A downsampler 220 may downsample source video according to a set of downsampling parameters. Downsampling may occur via spatial downsampling, which typically reduces the resolution of source video (sometimes perceived as a reduction in the frames' sizes), by temporal downsampling, which causes a reduction of the video's frame rate, or both. The downsampler 220 may output a downsampled copy of the source video to a second instance of the application 230.

The second instance of the application 230 may process the downsampled video according to its operation. As with the first instance 210 of the application, it is expected that the second application 230 will be provided to perform a predetermined action on video, such as performing face recognition, object recognition, action recognition, text recognition, or the like. And, as with the first instance of the application 210, the second instance of the application 230 may output data identifying the region(s) of interest recognized from input video (this time, the downsampled video) and their location(s). But, again, the second instance of the application 230 need not have functionality of sink device applications 122 (FIG. 1) that are unrelated to video processing.

An error estimator 240 may compare region of interest data from the first and second instances of the application 210, 230. The error estimator 240 may determine whether the recognized regions of interest and locations information from the two application instances agree with each other within a predetermined range of error. If so, the video output by the downsampler 220 may be processed into tracks and placed in storage. Specifically, a partitioning unit 250 may generate cropped versions of the downsampled video that correspond to the regions of interest identified by the second instance of the application 230.

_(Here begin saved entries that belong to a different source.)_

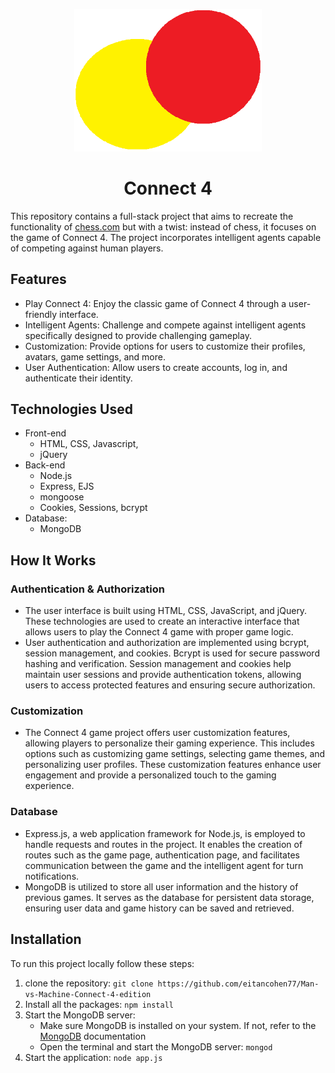 <p align="center">
  <img src="public/images/menulogo.png" alt="Connect_4" width="300px">
</p>

<h1 align="center">Connect 4</h1>

This repository contains a full-stack project that aims to recreate the functionality of [chess.com](https://www.chess.com) but with a twist: instead of chess, it focuses on the game of Connect 4. The project incorporates intelligent agents capable of competing against human players.

## Features
* Play Connect 4: Enjoy the classic game of Connect 4 through a user-friendly interface.
* Intelligent Agents: Challenge and compete against intelligent agents specifically designed to provide challenging gameplay.
* Customization: Provide options for users to customize their profiles, avatars, game settings, and more.
* User Authentication: Allow users to create accounts, log in, and authenticate their identity.

## Technologies Used
- Front-end
  - HTML, CSS, Javascript,
  - jQuery
- Back-end
  - Node.js
  - Express, EJS
  - mongoose
  - Cookies, Sessions, bcrypt
- Database:
  - MongoDB

## How It Works
### Authentication & Authorization
- The user interface is built using HTML, CSS, JavaScript, and jQuery. These technologies are used to create an interactive interface that allows users to play the Connect 4 game with proper game logic.
- User authentication and authorization are implemented using bcrypt, session management, and cookies. Bcrypt is used for secure password hashing and verification. Session management and cookies help maintain user sessions and provide authentication tokens, allowing users to access protected features and ensuring secure authorization.

[](https://github.com/eitancohen77/Man-vs-Machine-Connect-4-edition/assets/98838116/52911e7d-8b20-498b-8616-f0ceb5b2c80d)

### Customization
- The Connect 4 game project offers user customization features, allowing players to personalize their gaming experience. This includes options such as customizing game settings, selecting game themes, and personalizing user profiles. These customization features enhance user engagement and provide a personalized touch to the gaming experience.

[](https://github.com/eitancohen77/Man-vs-Machine-Connect-4-edition/assets/98838116/17de3566-6473-4e3e-a5ab-c1eddbbabdb5)

### Database
- Express.js, a web application framework for Node.js, is employed to handle requests and routes in the project. It enables the creation of routes such as the game page, authentication page, and facilitates communication between the game and the intelligent agent for turn notifications.
- MongoDB is utilized to store all user information and the history of previous games. It serves as the database for persistent data storage, ensuring user data and game history can be saved and retrieved.

[](https://github.com/eitancohen77/Man-vs-Machine-Connect-4-edition/assets/98838116/4aa59f85-e74b-4a7d-b1af-b9d2c202b16f)

## Installation
To run this project locally follow these steps:
1. clone the repository: `git clone https://github.com/eitancohen77/Man-vs-Machine-Connect-4-edition`
2. Install all the packages: `npm install`
3. Start the MongoDB server:
    - Make sure MongoDB is installed on your system. If not, refer to the [MongoDB](https://www.mongodb.com/) documentation
    - Open the terminal and start the MongoDB server: `mongod`
4. Start the application: `node app.js`
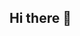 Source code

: ## Hi there 👋

<!--
**neda-te/neda-te** is a ✨ _special_ ✨ repository because its `README.md` (this file) appears on your GitHub profile.

Here are some ideas to get you started:

- 🔭 I’m currently working on ...
- 🌱 I’m currently learning ...
- 👯 I’m looking to collaborate on ...
- 🤔 I’m looking for help with ...
- 💬 Ask me about ...
- 📫 How to reach me: neda
- ⚡ Fun fact: ...
![image](https://github.com/user-attachments/assets/cfc4a431-6652-4377-b778-1c009bc2102e)
python, C, C++(OpenGL), Latex, SQL, Shell, GitLab, Git, Jupyter, Docker
-->
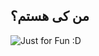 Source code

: ## من کی هستم؟
<img source="https://github.com/user-attachments/assets/32aa6fdb-7642-4482-a7e9-cc16e1af3637" alt="Just for Fun :D">
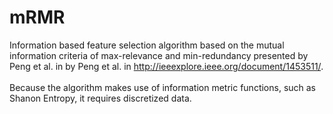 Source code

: # mRMR
Information based feature selection algorithm based on the mutual information criteria of
max-relevance and min-redundancy presented by Peng et al. in by Peng et al.
in http://ieeexplore.ieee.org/document/1453511/. <br/>
<br/>
Because the algorithm makes use of information metric functions, such as Shanon Entropy, it requires discretized data.
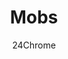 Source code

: ---
title: "Mobs"
summary: "Various mobs can be found throughout Paradise, both friendly and hostile alike"
author: 24Chrome
thumbnail: /wiki/thumbnails/mobs.png
keywords: [paradise, lost, wiki, mobs]
--- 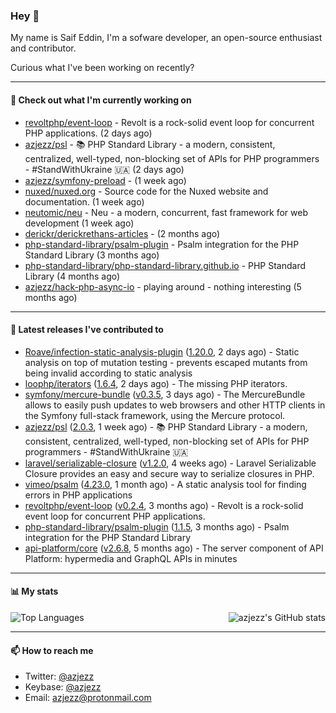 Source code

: ### Hey 👋

My name is Saif Eddin, I'm a sofware developer, an open-source enthusiast and contributor.

Curious what I've been working on recently?

---

#### 👷 Check out what I'm currently working on

- [revoltphp/event-loop](https://github.com/revoltphp/event-loop) - Revolt is a rock-solid event loop for concurrent PHP applications. (2 days ago)
- [azjezz/psl](https://github.com/azjezz/psl) - 📚 PHP Standard Library - a modern, consistent, centralized, well-typed, non-blocking set of APIs for PHP programmers - #StandWithUkraine 🇺🇦 (2 days ago)
- [azjezz/symfony-preload](https://github.com/azjezz/symfony-preload) -  (1 week ago)
- [nuxed/nuxed.org](https://github.com/nuxed/nuxed.org) - Source code for the Nuxed website and documentation. (1 week ago)
- [neutomic/neu](https://github.com/neutomic/neu) - Neu - a modern, concurrent, fast framework for web development (1 week ago)
- [derickr/derickrethans-articles](https://github.com/derickr/derickrethans-articles) -  (2 months ago)
- [php-standard-library/psalm-plugin](https://github.com/php-standard-library/psalm-plugin) - Psalm integration for the PHP Standard Library (3 months ago)
- [php-standard-library/php-standard-library.github.io](https://github.com/php-standard-library/php-standard-library.github.io) - PHP Standard Library (4 months ago)
- [azjezz/hack-php-async-io](https://github.com/azjezz/hack-php-async-io) - playing around - nothing interesting  (5 months ago)

---

#### 🔭 Latest releases I've contributed to

- [Roave/infection-static-analysis-plugin](https://github.com/Roave/infection-static-analysis-plugin) ([1.20.0](https://github.com/Roave/infection-static-analysis-plugin/releases/tag/1.20.0), 2 days ago) - Static analysis on top of mutation testing - prevents escaped mutants from being invalid according to static analysis
- [loophp/iterators](https://github.com/loophp/iterators) ([1.6.4](https://github.com/loophp/iterators/releases/tag/1.6.4), 2 days ago) - The missing PHP iterators.
- [symfony/mercure-bundle](https://github.com/symfony/mercure-bundle) ([v0.3.5](https://github.com/symfony/mercure-bundle/releases/tag/v0.3.5), 3 days ago) - The MercureBundle allows to easily push updates to web browsers and other HTTP clients in the Symfony full-stack framework, using the Mercure protocol.
- [azjezz/psl](https://github.com/azjezz/psl) ([2.0.3](https://github.com/azjezz/psl/releases/tag/2.0.3), 1 week ago) - 📚 PHP Standard Library - a modern, consistent, centralized, well-typed, non-blocking set of APIs for PHP programmers - #StandWithUkraine 🇺🇦
- [laravel/serializable-closure](https://github.com/laravel/serializable-closure) ([v1.2.0](https://github.com/laravel/serializable-closure/releases/tag/v1.2.0), 4 weeks ago) - Laravel Serializable Closure provides an easy and secure way to serialize closures in PHP.
- [vimeo/psalm](https://github.com/vimeo/psalm) ([4.23.0](https://github.com/vimeo/psalm/releases/tag/4.23.0), 1 month ago) - A static analysis tool for finding errors in PHP applications
- [revoltphp/event-loop](https://github.com/revoltphp/event-loop) ([v0.2.4](https://github.com/revoltphp/event-loop/releases/tag/v0.2.4), 3 months ago) - Revolt is a rock-solid event loop for concurrent PHP applications.
- [php-standard-library/psalm-plugin](https://github.com/php-standard-library/psalm-plugin) ([1.1.5](https://github.com/php-standard-library/psalm-plugin/releases/tag/1.1.5), 3 months ago) - Psalm integration for the PHP Standard Library
- [api-platform/core](https://github.com/api-platform/core) ([v2.6.8](https://github.com/api-platform/core/releases/tag/v2.6.8), 5 months ago) - The server component of API Platform: hypermedia and GraphQL APIs in minutes

---

#### 📊 My stats

<img align="right" alt="azjezz's GitHub stats" src="https://github-readme-stats.vercel.app/api?username=azjezz&count_private=1&show_icons=true&" />

![Top Languages](https://github-readme-stats.vercel.app/api/top-langs/?username=azjezz)

---

#### 📫 How to reach me

- Twitter: [@azjezz](https://twitter.com/azjezz)
- Keybase: [@azjezz](https://keybase.io/azjezz)
- Email: [azjezz@protonmail.com](mailto://azjezz@protonmail.com)

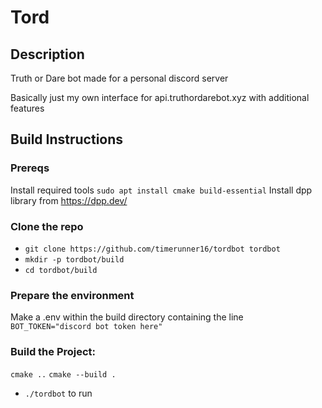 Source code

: # Tord
## Description
Truth or Dare bot made for a personal discord server

Basically just my own interface for api.truthordarebot.xyz with additional features

## Build Instructions
### Prereqs
Install required tools `sudo apt install cmake build-essential`
Install dpp library from https://dpp.dev/
### Clone the repo
- `git clone https://github.com/timerunner16/tordbot tordbot`
- `mkdir -p tordbot/build`
- `cd tordbot/build`
### Prepare the environment
Make a .env within the build directory containing the line `BOT_TOKEN="discord bot token here"`
### Build the Project:
`cmake ..` `cmake --build .`
- `./tordbot` to run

If the error estimator 240 determines that the recognized regions of interest and locations information from the two application instances do not agree with each other, the error estimator 240 may cause a parameter generator 260 to revise downsampling parameters. In this manner, the downsampler 220 may generate a new version of downsampled source video and operation of the second instance of the application 230 and the error estimator 240 may repeat.

It is expected that the track generator 200 will converge on a set of downsampling parameters that cause the second instance of the application 230 to operate reliably upon downsampled video obtained from the downsampler 220. Such convergence will lead to generation of tracks that induce reliable operation of an application at a sink device 120 (FIG. 1) yet conserve network resources as compared to transmission of a source video.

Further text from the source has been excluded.